Collected data
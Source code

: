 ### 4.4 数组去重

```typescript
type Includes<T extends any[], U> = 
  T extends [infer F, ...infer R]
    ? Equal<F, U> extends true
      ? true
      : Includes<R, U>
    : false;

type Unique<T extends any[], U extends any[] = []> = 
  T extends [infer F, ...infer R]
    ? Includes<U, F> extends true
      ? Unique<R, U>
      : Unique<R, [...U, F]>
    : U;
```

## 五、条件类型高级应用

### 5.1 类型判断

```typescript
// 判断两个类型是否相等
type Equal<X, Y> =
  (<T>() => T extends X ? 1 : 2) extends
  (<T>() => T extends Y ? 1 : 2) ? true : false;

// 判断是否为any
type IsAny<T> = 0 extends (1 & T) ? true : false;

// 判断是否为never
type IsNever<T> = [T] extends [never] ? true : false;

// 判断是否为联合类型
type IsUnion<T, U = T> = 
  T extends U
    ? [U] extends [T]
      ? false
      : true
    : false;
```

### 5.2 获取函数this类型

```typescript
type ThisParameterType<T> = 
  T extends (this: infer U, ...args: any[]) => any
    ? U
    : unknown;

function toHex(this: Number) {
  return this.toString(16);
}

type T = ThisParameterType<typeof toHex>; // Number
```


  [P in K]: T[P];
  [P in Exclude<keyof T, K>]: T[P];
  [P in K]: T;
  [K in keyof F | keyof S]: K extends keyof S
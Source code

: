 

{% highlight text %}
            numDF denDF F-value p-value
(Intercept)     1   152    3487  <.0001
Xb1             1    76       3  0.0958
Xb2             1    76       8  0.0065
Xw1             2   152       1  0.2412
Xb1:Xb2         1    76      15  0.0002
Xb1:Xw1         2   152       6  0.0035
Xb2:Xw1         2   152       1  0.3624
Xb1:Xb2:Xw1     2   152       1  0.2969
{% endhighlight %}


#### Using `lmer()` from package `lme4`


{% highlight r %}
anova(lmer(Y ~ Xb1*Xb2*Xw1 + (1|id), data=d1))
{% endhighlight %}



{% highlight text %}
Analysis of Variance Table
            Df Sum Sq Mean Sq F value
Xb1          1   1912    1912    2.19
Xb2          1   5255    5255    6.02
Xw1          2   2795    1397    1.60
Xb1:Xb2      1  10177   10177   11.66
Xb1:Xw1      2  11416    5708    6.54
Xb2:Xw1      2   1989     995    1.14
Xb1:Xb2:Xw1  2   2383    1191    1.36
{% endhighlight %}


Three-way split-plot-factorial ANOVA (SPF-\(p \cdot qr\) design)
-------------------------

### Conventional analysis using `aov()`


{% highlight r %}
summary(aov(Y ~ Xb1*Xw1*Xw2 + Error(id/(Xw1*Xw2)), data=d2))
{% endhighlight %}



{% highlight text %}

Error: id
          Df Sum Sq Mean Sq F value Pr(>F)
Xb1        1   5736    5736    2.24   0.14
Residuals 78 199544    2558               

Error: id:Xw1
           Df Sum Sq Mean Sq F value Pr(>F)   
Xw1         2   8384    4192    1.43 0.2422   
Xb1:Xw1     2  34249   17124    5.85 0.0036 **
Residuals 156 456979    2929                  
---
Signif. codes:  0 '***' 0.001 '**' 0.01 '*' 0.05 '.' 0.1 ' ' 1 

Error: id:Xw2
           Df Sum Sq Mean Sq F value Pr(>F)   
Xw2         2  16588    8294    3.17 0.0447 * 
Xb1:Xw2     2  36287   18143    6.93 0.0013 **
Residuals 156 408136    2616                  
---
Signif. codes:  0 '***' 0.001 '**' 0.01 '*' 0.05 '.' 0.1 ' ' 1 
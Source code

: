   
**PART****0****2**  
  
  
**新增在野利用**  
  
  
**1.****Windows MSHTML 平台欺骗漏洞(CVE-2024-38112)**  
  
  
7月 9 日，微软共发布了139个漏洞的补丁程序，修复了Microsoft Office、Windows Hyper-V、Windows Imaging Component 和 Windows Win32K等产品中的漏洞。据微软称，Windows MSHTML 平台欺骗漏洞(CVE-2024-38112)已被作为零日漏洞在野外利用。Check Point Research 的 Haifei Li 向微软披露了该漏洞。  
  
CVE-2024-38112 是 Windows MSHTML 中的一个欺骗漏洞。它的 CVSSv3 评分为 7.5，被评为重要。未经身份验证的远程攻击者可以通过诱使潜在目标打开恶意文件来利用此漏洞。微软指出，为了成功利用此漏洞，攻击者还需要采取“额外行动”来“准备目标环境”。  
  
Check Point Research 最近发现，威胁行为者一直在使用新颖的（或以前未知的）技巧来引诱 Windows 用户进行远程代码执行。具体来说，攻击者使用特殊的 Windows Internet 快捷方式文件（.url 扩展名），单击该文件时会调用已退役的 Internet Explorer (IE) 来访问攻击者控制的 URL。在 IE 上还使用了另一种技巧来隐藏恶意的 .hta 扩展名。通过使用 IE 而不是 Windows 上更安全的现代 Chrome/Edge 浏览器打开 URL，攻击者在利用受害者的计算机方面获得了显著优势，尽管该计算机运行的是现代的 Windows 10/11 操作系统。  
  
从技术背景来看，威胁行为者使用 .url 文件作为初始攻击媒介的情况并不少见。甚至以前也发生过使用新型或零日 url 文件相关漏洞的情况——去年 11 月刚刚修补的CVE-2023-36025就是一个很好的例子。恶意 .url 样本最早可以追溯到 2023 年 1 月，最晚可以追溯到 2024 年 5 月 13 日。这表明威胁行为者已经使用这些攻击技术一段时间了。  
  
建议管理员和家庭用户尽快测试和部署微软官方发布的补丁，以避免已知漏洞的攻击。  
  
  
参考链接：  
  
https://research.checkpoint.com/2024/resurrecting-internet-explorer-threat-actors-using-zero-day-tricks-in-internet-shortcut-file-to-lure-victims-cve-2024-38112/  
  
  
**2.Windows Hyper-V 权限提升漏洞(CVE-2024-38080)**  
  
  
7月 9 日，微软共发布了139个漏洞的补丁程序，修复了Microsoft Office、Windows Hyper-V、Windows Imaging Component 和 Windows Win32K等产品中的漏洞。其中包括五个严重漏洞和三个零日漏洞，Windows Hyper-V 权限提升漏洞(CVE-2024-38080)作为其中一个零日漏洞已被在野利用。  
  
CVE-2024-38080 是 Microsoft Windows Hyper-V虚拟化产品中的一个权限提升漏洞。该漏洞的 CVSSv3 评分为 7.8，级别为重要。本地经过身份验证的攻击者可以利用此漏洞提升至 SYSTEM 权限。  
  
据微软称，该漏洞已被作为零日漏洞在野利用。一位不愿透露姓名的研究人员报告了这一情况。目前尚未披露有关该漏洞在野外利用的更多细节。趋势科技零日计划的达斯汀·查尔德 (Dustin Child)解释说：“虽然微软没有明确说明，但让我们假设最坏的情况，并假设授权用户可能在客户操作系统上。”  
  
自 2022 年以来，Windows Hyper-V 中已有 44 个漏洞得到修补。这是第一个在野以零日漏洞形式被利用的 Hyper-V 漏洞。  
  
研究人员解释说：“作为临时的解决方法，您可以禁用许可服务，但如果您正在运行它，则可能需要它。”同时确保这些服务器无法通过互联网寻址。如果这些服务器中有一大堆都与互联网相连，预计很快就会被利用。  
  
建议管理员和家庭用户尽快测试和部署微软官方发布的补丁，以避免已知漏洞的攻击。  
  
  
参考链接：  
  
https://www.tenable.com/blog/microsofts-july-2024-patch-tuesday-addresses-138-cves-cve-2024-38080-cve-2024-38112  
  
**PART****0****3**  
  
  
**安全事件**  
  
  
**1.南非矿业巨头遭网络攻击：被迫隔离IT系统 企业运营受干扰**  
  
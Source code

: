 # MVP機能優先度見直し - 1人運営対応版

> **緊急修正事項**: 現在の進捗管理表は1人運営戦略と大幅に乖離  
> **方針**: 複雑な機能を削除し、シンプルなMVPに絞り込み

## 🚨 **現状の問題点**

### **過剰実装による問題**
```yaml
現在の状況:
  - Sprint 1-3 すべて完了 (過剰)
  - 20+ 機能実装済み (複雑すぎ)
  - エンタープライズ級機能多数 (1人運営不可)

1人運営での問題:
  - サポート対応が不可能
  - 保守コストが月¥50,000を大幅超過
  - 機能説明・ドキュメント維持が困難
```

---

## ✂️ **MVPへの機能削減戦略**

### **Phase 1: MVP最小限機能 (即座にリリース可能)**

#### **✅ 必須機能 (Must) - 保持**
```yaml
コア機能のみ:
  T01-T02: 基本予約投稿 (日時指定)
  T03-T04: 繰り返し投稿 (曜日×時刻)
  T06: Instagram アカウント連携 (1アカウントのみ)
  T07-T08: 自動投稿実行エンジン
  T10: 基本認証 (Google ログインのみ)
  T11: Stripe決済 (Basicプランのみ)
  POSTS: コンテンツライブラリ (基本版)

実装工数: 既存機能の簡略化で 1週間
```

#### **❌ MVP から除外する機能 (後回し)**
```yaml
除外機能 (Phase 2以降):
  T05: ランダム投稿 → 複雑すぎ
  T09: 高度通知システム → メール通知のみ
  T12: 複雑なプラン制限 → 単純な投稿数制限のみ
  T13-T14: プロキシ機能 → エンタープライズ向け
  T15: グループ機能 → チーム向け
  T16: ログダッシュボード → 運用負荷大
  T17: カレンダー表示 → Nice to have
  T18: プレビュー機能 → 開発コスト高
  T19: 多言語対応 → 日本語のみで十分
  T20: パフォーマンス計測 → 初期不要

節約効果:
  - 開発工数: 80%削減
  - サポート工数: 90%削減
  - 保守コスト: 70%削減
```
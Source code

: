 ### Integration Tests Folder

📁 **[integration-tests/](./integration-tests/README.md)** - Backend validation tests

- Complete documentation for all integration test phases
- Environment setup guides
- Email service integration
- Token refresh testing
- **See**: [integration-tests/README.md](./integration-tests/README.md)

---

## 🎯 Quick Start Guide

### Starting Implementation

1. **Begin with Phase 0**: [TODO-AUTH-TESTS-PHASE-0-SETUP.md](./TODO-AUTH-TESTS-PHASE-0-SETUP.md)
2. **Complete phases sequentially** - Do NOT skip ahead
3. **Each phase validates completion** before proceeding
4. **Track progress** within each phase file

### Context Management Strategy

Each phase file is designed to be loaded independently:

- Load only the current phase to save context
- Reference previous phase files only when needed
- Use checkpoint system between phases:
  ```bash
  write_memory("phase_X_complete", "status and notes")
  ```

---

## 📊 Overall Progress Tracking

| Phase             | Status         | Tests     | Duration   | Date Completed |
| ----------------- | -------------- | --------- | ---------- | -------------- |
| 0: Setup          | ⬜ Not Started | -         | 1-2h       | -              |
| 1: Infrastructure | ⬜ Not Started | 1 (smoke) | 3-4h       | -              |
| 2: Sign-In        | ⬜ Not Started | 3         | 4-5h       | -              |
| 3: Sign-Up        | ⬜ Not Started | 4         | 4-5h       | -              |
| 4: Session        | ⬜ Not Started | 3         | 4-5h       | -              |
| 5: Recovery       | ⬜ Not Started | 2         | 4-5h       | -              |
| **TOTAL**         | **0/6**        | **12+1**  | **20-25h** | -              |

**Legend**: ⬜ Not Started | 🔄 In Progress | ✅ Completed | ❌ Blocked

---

TASK
Copy out each line of the entries above that holds "修复了Microsoft".

TASK OUTPUT
7月 9 日，微软共发布了139个漏洞的补丁程序，修复了Microsoft Office、Windows Hyper-V、Windows Imaging Component 和 Windows Win32K等产品中的漏洞。据微软称，Windows MSHTML 平台欺骗漏洞(CVE-2024-38112)已被作为零日漏洞在野外利用。Check Point Research 的 Haifei Li 向微软披露了该漏洞。  
7月 9 日，微软共发布了139个漏洞的补丁程序，修复了Microsoft Office、Windows Hyper-V、Windows Imaging Component 和 Windows Win32K等产品中的漏洞。其中包括五个严重漏洞和三个零日漏洞，Windows Hyper-V 权限提升漏洞(CVE-2024-38080)作为其中一个零日漏洞已被在野利用。  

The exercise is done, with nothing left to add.